Emerging growth company ☐
If an emerging growth company, indicate by check mark if the registrant has elected not to use the extended transition period for complying with any new or revised financial accounting standards provided pursuant to Section 13(a) of the Exchange Act. ☐
Item 3.02. Unregistered Sales of Equity Securities.
To the extent the grant of the Restricted Stock Units described and defined in Item 5.02, below, are deemed to be “sold or offered” (and not issued under a no-sale theory), Cipherloc Corporation (the “Company”, “we” and “us”) claims an exemption from registration pursuant to Section 4(a)(2) and/or Rule 506 of Regulation D of the Securities Act of 1933, as amended (the “Securities Act”), for such issuance, since the foregoing issuance did not involve a public offering, the recipient was an (a) “accredited investor”; and/or (b) had access to similar documentation and information as would be required in a Registration Statement under the Securities Act. The securities are subject to transfer restrictions, and the certificates evidencing the securities will contain an appropriate legend stating that such securities have not been registered under the Securities Act and may not be offered or sold absent registration or pursuant to an exemption therefrom.
Item 5.02 Departure of Directors or Certain Officers; Election of Directors; Appointment of Certain Officers; Compensatory Arrangements of Certain Officers.
(e)
Executive Employment Agreement with Ryan Polk, Chief Financial Officer
On September 30, 2021, and effective on June 1, 2021, the Company entered into an Executive Employment Agreement with Ryan Polk, the Company’s Chief Financial Officer.
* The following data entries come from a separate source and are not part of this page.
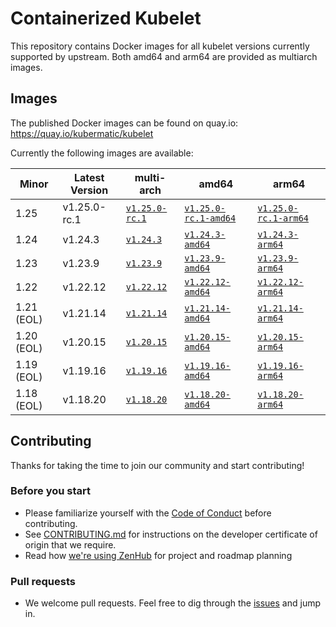 # Containerized Kubelet

This repository contains Docker images for all kubelet versions currently supported by upstream.
Both amd64 and arm64 are provided as multiarch images.

## Images

The published Docker images can be found on quay.io: https://quay.io/kubermatic/kubelet

Currently the following images are available:

<!-- versions_start -->
| Minor | Latest Version | multi-arch | amd64 | arm64 |
| ----- | ------- | ---------- | ----- | ----- |
| 1.25 | v1.25.0-rc.1 | [`v1.25.0-rc.1`](https://quay.io/kubermatic/kubelet:v1.25.0-rc.1) | [`v1.25.0-rc.1-amd64`](https://quay.io/kubermatic/kubelet:v1.25.0-rc.1-amd64) | [`v1.25.0-rc.1-arm64`](https://quay.io/kubermatic/kubelet:v1.25.0-rc.1-arm64) |
| 1.24 | v1.24.3 | [`v1.24.3`](https://quay.io/kubermatic/kubelet:v1.24.3) | [`v1.24.3-amd64`](https://quay.io/kubermatic/kubelet:v1.24.3-amd64) | [`v1.24.3-arm64`](https://quay.io/kubermatic/kubelet:v1.24.3-arm64) |
| 1.23 | v1.23.9 | [`v1.23.9`](https://quay.io/kubermatic/kubelet:v1.23.9) | [`v1.23.9-amd64`](https://quay.io/kubermatic/kubelet:v1.23.9-amd64) | [`v1.23.9-arm64`](https://quay.io/kubermatic/kubelet:v1.23.9-arm64) |
| 1.22 | v1.22.12 | [`v1.22.12`](https://quay.io/kubermatic/kubelet:v1.22.12) | [`v1.22.12-amd64`](https://quay.io/kubermatic/kubelet:v1.22.12-amd64) | [`v1.22.12-arm64`](https://quay.io/kubermatic/kubelet:v1.22.12-arm64) |
| 1.21 (EOL) | v1.21.14 | [`v1.21.14`](https://quay.io/kubermatic/kubelet:v1.21.14) | [`v1.21.14-amd64`](https://quay.io/kubermatic/kubelet:v1.21.14-amd64) | [`v1.21.14-arm64`](https://quay.io/kubermatic/kubelet:v1.21.14-arm64) |
| 1.20 (EOL) | v1.20.15 | [`v1.20.15`](https://quay.io/kubermatic/kubelet:v1.20.15) | [`v1.20.15-amd64`](https://quay.io/kubermatic/kubelet:v1.20.15-amd64) | [`v1.20.15-arm64`](https://quay.io/kubermatic/kubelet:v1.20.15-arm64) |
| 1.19 (EOL) | v1.19.16 | [`v1.19.16`](https://quay.io/kubermatic/kubelet:v1.19.16) | [`v1.19.16-amd64`](https://quay.io/kubermatic/kubelet:v1.19.16-amd64) | [`v1.19.16-arm64`](https://quay.io/kubermatic/kubelet:v1.19.16-arm64) |
| 1.18 (EOL) | v1.18.20 | [`v1.18.20`](https://quay.io/kubermatic/kubelet:v1.18.20) | [`v1.18.20-amd64`](https://quay.io/kubermatic/kubelet:v1.18.20-amd64) | [`v1.18.20-arm64`](https://quay.io/kubermatic/kubelet:v1.18.20-arm64) |


<!-- versions_end -->

## Contributing

Thanks for taking the time to join our community and start contributing!

### Before you start

* Please familiarize yourself with the [Code of Conduct][3] before contributing.
* See [CONTRIBUTING.md][2] for instructions on the developer certificate of origin that we require.
* Read how [we're using ZenHub][13] for project and roadmap planning

### Pull requests

* We welcome pull requests. Feel free to dig through the [issues][1] and jump in.

[1]: https://github.com/kubermatic/kubelet/issues
[2]: https://github.com/kubermatic/kubelet/blob/master/CONTRIBUTING.md
[3]: https://github.com/kubermatic/kubelet/blob/master/CODE_OF_CONDUCT.md

[11]: https://groups.google.com/forum/#!forum/kubermatic-dev
[12]: https://kubermatic.slack.com/messages/kubelet
[13]: https://github.com/kubermatic/kubelet/blob/master/Zenhub.md
[15]: http://slack.kubermatic.io/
The employment agreement has the following terms:
The employment agreement has no stated term and is terminable by either party at will. Pursuant to the terms of the agreement, Mr. Polk’s annual compensation package includes (1) a base salary of $150,000 per year, subject to annual increases as determined in the sole discretion of the Compensation Committee or the Board of Directors, (2) an equity bonus in the amount of $50,000 (which may be increased from time to time in the sole discretion of the Compensation Committee), which is initially to be evidenced by the grant of restricted stock units (the “Restricted Stock Units”) under the Company’s 2021 Omnibus Equity Incentive Plan, and (3) a yearly discretionary cash bonus with a target amount of $100,000, with the actual payment amount to be determined by the Board of Directors and based on the condition of the Company’s business and results of operations, the Board’s evaluation of the executive’s individual performance for the relevant period, and the satisfaction of goals that may be established by the Compensation Committee from time to time, provided no goals have been established to date, and that in the absence of performance goals, the amount of such bonus is wholly determined in the discretion of the Board. Mr. Polk is also eligible to participate in our stock option plan and other benefit plans. The Board of Directors and/or Compensation Committee may also authorize other discretionary bonuses payable to Mr. Polk from time to time in their discretion, in cash or securities.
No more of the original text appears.